Dans ma dernière chronique sur ce sujet, je précisais que certaines disciplines étaient plus sujettes que d’autres à vivre cette tension caractéristique dans le traitement des sujets sensibles : sciences sociales, histoire, littérature, philosophie… En effet, ces disciplines traitent de l’humain, de ses actions et de ses paroles : notre histoire est criblée d’injustices; les « classiques » sont truffés de propos discriminatoires; plus précisément, le contenu qu’on enseigne peut devenir problématique, soit parce qu’il éveille l’indignation, soit parce qu’il relève d’un choix qui implique de laisser autre chose dans l’oubli.

Les sciences naturelles, à l’évidence, n’ont pas à jongler avec le mot en « n » ou avec autre chose du même acabit.

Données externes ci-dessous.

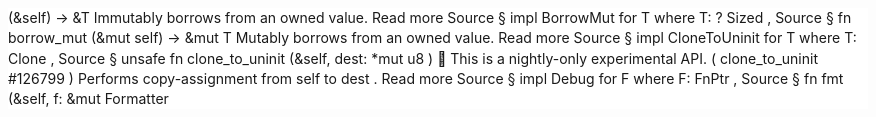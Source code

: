 (&self) ->
&T
Immutably borrows from an owned value.
Read more
Source
§
impl<T>
BorrowMut
<T> for T
where
    T: ?
Sized
,
Source
§
fn
borrow_mut
(&mut self) ->
&mut T
Mutably borrows from an owned value.
Read more
Source
§
impl<T>
CloneToUninit
for T
where
    T:
Clone
,
Source
§
unsafe fn
clone_to_uninit
(&self, dest:
*mut
u8
)
🔬
This is a nightly-only experimental API. (
clone_to_uninit
#126799
)
Performs copy-assignment from
self
to
dest
.
Read more
Source
§
impl<F>
Debug
for F
where
    F:
FnPtr
,
Source
§
fn
fmt
(&self, f: &mut
Formatter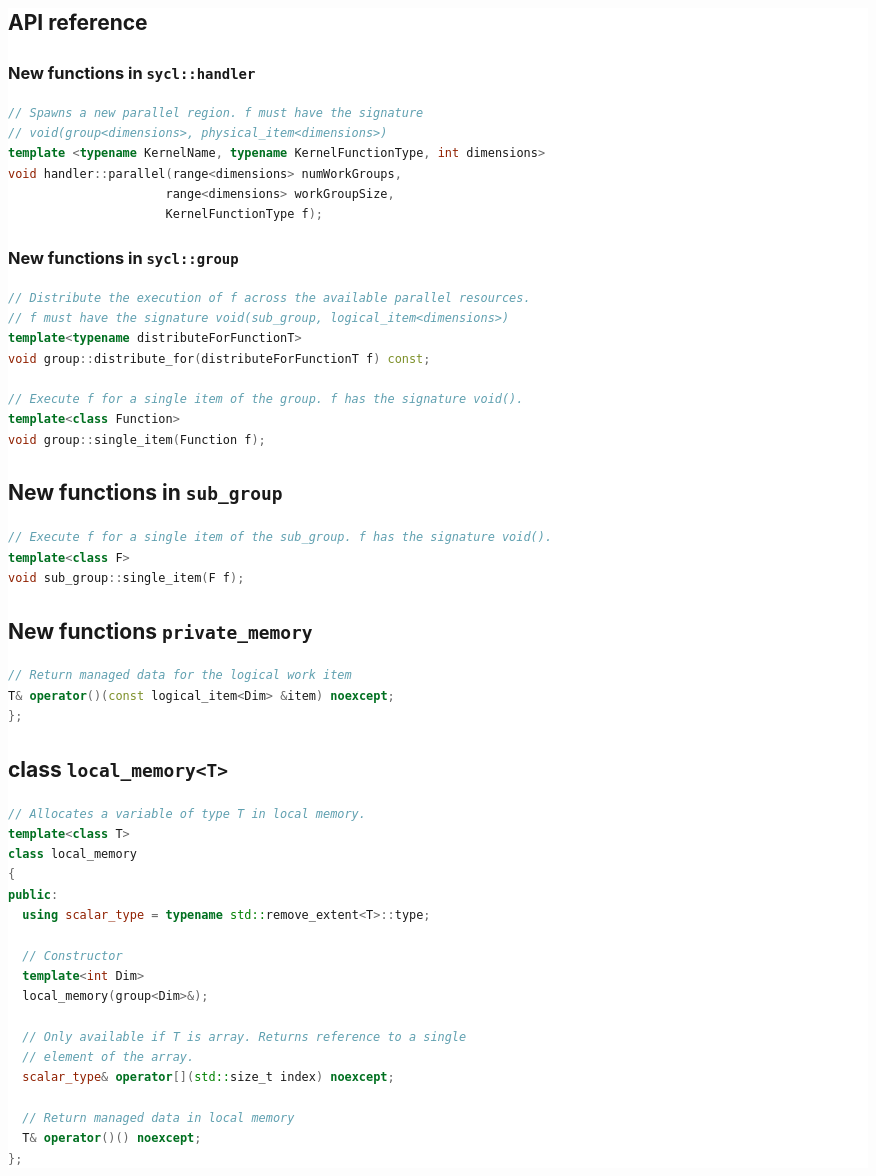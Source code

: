 ## API reference

### New functions in `sycl::handler`

```c++
// Spawns a new parallel region. f must have the signature 
// void(group<dimensions>, physical_item<dimensions>)
template <typename KernelName, typename KernelFunctionType, int dimensions>
void handler::parallel(range<dimensions> numWorkGroups,
                      range<dimensions> workGroupSize,
                      KernelFunctionType f);
```

### New functions in `sycl::group`

```c++
// Distribute the execution of f across the available parallel resources.
// f must have the signature void(sub_group, logical_item<dimensions>)
template<typename distributeForFunctionT>
void group::distribute_for(distributeForFunctionT f) const;

// Execute f for a single item of the group. f has the signature void().
template<class Function>
void group::single_item(Function f);
```

## New functions in `sub_group`

```c++
// Execute f for a single item of the sub_group. f has the signature void().
template<class F>
void sub_group::single_item(F f);
```

## New functions `private_memory`

```c++
// Return managed data for the logical work item
T& operator()(const logical_item<Dim> &item) noexcept;
};
```

## class `local_memory<T>`

```c++
// Allocates a variable of type T in local memory.
template<class T>
class local_memory
{
public:
  using scalar_type = typename std::remove_extent<T>::type;

  // Constructor
  template<int Dim>
  local_memory(group<Dim>&);

  // Only available if T is array. Returns reference to a single 
  // element of the array.
  scalar_type& operator[](std::size_t index) noexcept;

  // Return managed data in local memory
  T& operator()() noexcept;
};
```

Pourtant, je sais que même les mathématiques peuvent être la proie du mouvement de décolonisation (voir l’exemple de l’Oregon), puis tout récemment la musique (voir la lettre de démission de J.P.E Harper-Scott). Cela heurte le sens commun au premier abord, j’en conviens.

Une musique impérialiste

Prenons l’exemple de Beethoven. Il est, dit-on, un homme blanc qui a créé un chef d’œuvre du haut de la culture européenne impérialiste. Et puis quoi encore? Aussi bien l’accuser d’avoir voulu dédicacer sa troisième symphonie à Napoléon. Plutôt incriminant, non? À sa décharge, il y renonce quand il apprend que Bonaparte s’est fait empereur. Comme quoi Beethoven est plus nuancé sur la question de l’impérialisme.

Comme le suggère Patrick Lagacé dans un article récent, il semble juste de dénoncer les excès de la militance « woke », voire même la railler.

Enfin, tout bien considéré, quand bien même certains voudraient ouvrir le cursus musical à tout ce qui est en marge de ces canons de la « musique classique » occidentale, on empêchera difficilement les grandes œuvres de se frayer un chemin jusqu’aux cœurs. Il y a dans leur génie quelque chose d’irrésistible devant lequel on ne peut rester insensible.

Il en est de même pour les monuments de la littérature et de la philo. C’est déjà une raison valable pour ne pas sombrer dans ce pessimisme à la Cassandre qui annonce le malheur de la décadence de LA culture sans pouvoir y remédier. Les mathématiques classiques et l’Hymne à la joie ne disparaîtront pas de sitôt, et ce, même si on juge pertinent que d’autres aient voix au chapitre. De même, ce ne sera pas demain qu’on multipliera les autodafés qui réduiront en cendre mon Machiavel; cela, j’en parlerai la semaine prochaine…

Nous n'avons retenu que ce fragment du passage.